Is Ramadan closer to the authorities than Great Lent?

Zelensky and Budanov at a mosque during iftar. Photo: DESS

On February 19, Ukraine’s State Service for Ethnopolitics issued official greetings to Muslims on the start of Ramadan. On March 2, DESS published a message to Ukraine’s Jews on the occasion of Purim. That very same day, Volodymyr Zelensky, together with Kyrylo Budanov, came to a Kyiv mosque and shared an iftar meal with the Muslim community – the evening meal that breaks the daily fast of Ramadan. Before the meal, the faithful offered their prayer to Allah in gratitude for the fast. This time, too, Zelensky and Budanov stood with everyone else and listened as the imam prayed.

All of this, in itself, is good and right. Jews and Muslims live in Ukraine, and they deserve respect – and public support for their religious life. But there is an uncomfortable detail.

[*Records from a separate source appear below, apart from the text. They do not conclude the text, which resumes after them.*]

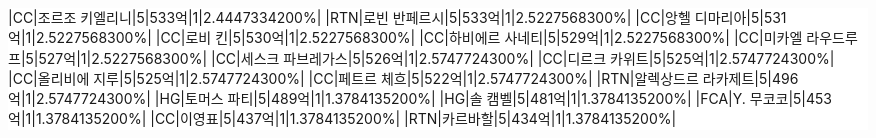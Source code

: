 |CC|조르조 키엘리니|5|533억|1|2.4447334200%|
|RTN|로빈 반페르시|5|533억|1|2.5227568300%|
|CC|앙헬 디마리아|5|531억|1|2.5227568300%|
|CC|로비 킨|5|530억|1|2.5227568300%|
|CC|하비에르 사네티|5|529억|1|2.5227568300%|
|CC|미카엘 라우드루프|5|527억|1|2.5227568300%|
|CC|세스크 파브레가스|5|526억|1|2.5747724300%|
|CC|디르크 카위트|5|525억|1|2.5747724300%|
|CC|올리비에 지루|5|525억|1|2.5747724300%|
|CC|페트르 체흐|5|522억|1|2.5747724300%|
|RTN|알렉상드르 라카제트|5|496억|1|2.5747724300%|
|HG|토머스 파티|5|489억|1|1.3784135200%|
|HG|솔 캠벨|5|481억|1|1.3784135200%|
|FCA|Y. 무코코|5|453억|1|1.3784135200%|
|CC|이영표|5|437억|1|1.3784135200%|
|RTN|카르바할|5|434억|1|1.3784135200%|
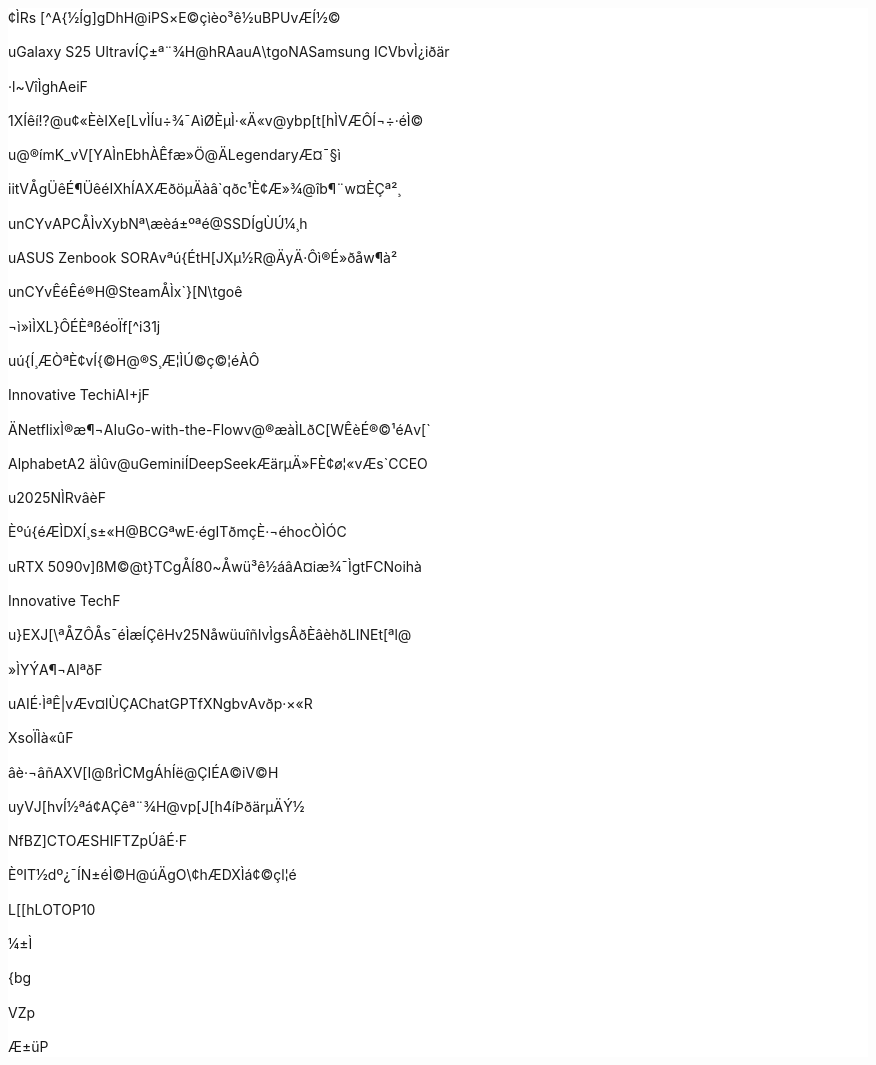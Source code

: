 ¢ÌRs [^A{½Íg]gDhH@iPS×E©çìèo³ê½uBPUvÆÍ½©

uGalaxy S25 UltravÍÇ±ª¨¾H@hRAauA\tgoNASamsung ICVbvÌ¿iðär

·l~VîÌghAeiF

1XÍêí!?@u¢«ÈèIXe[LvÌÍu÷¾¯AìØÈµÌ·«Ä«v@ybp[t[hÌVÆÔÍ¬÷·éÌ©

u@®ímK_vV[YAÌnEbhÀÊfæ»Ö@ÄLegendaryÆ¤¯§ì

iitVÅgÜêÉ¶ÜêéIXhÍAXÆðöµÄàâ`qðc¹È¢Æ»¾@îb¶¨w¤ÈÇª²¸

unCYvAPCÅÌvXybNª­\æèá±ºªé@SSDÍgÙÚ¼¸h

uASUS Zenbook SORAvªú{ÉtH[JXµ½R@­Äy­Ä·Ôì®É»ðåw¶à²

unCYvÊéÊé®­H@SteamÅÌx`}[N\tgoê

¬ì»ìÌXL}ÔÉÈªßéoÏf[^i31j

uú{Í¸ÆÒª­È¢vÍ{©H@®S¸Æ¦ÌÚ©ç©¦éÀÔ

Innovative TechiAI+jF

ÄNetflixÌ®æ¶¬AIuGo-with-the-Flowv@®æàÌLðC[WÊèÉ®©¹éAv[`

AlphabetA2 äÌûv@uGeminiÍDeepSeekÆärµÄ»FÈ¢ø¦«vÆs`CCEO

u2025NÌRvâèF

Èºú{éÆÌDXÍ¸s±«H@BCGªwE·égITðmçÈ·¬éhocÒÌÓC

uRTX 5090v]ßM©@t}TCgÅÍ80~Åwü³ê½áâA¤iæ¾¯ÌgtFCNoihà

Innovative TechF

u}EXJ[\ªÅZÔÅs¯éÌæÍÇêHv25NåwüuîñIvÌgsÂðÈâèhðLINEt[ªl@

»ÌYÝA¶¬AIªðF

uAIÉ·­ÌªÊ|vÆv¤lÙÇAChatGPTfXNgbvAvðp·×«R

XsoÏÌà«ûF

âè·¬âñAXV[I@ßrÌCMgÁhÍë@ÇIÉA©iV©H

uyVJ[hvÍ½ªá¢AÇêª¨¾H@vp[J[h4íÞðärµÄÝ½

NfBZ]CTOÆSHIFTZpÚâÉ·­F

ÈºIT½dº¿¯ÍN±éÌ©H@úÄgO\¢hÆDXÌá¢©çl¦é

L[[hLOTOP10

¼±Ì

{bg

VZp

Æ±üP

On February 23, Great Lent began for Orthodox Christians – a season of intensified prayer and repentance that leads to the heart of the liturgical year: Pascha. Yet neither Zelensky nor Viktor Yelensky and his State Service for Ethnopolitics said a single word about the fast.

And this is not a matter of the much-disputed January 7 “Moscow Christmas,” which the authorities have demonstratively ignored in recent years. This is different. Great Lent and Pascha are observed not only by the UOC, routinely dismissed in official rhetoric as “Moscow-affiliated,” but also by the openly pro-government OCU. More than that: Great Lent has long been underway for Greek Catholics and for Roman Catholics as well – communities whose relations with the country’s leadership are, by all appearances, warm and demonstratively cordial.

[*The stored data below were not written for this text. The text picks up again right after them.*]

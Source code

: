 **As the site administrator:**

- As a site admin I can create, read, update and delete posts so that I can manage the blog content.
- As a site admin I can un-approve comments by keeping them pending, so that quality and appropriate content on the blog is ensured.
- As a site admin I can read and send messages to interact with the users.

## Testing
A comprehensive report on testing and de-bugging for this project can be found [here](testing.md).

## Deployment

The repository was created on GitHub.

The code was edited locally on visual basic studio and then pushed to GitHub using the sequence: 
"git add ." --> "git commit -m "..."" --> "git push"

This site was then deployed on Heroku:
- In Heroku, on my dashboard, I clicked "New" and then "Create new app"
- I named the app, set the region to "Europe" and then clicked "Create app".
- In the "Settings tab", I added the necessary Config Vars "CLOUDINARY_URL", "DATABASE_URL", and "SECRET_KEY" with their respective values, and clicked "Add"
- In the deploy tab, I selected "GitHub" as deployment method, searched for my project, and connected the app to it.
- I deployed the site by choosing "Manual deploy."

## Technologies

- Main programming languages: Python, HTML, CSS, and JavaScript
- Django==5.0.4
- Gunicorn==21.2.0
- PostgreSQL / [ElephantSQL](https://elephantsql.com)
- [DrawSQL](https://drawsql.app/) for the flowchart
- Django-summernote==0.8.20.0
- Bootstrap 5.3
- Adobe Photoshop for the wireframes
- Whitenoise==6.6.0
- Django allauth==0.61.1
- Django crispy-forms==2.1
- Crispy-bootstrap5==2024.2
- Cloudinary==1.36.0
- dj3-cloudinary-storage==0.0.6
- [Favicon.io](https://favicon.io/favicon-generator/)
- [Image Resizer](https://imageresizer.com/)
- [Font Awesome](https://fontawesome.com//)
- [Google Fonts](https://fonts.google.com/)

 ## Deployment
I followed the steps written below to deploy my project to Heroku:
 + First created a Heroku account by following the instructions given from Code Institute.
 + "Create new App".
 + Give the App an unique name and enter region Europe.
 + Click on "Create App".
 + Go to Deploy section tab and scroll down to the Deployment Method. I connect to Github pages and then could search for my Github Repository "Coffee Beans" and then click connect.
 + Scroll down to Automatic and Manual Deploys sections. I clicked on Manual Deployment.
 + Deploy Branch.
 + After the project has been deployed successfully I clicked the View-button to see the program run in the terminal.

So the question inevitably arises: have Muslims and Jews – who together account for barely more than one percent of the population – suddenly become the faiths the state is most eager to notice? In a country that is still overwhelmingly Christian?

The UOC has, by now, grown used to an unfriendly state posture. But for the OCU and for the Greek Catholics, this silence should sound like a warning bell – quiet for the moment, yet distinctly alarming.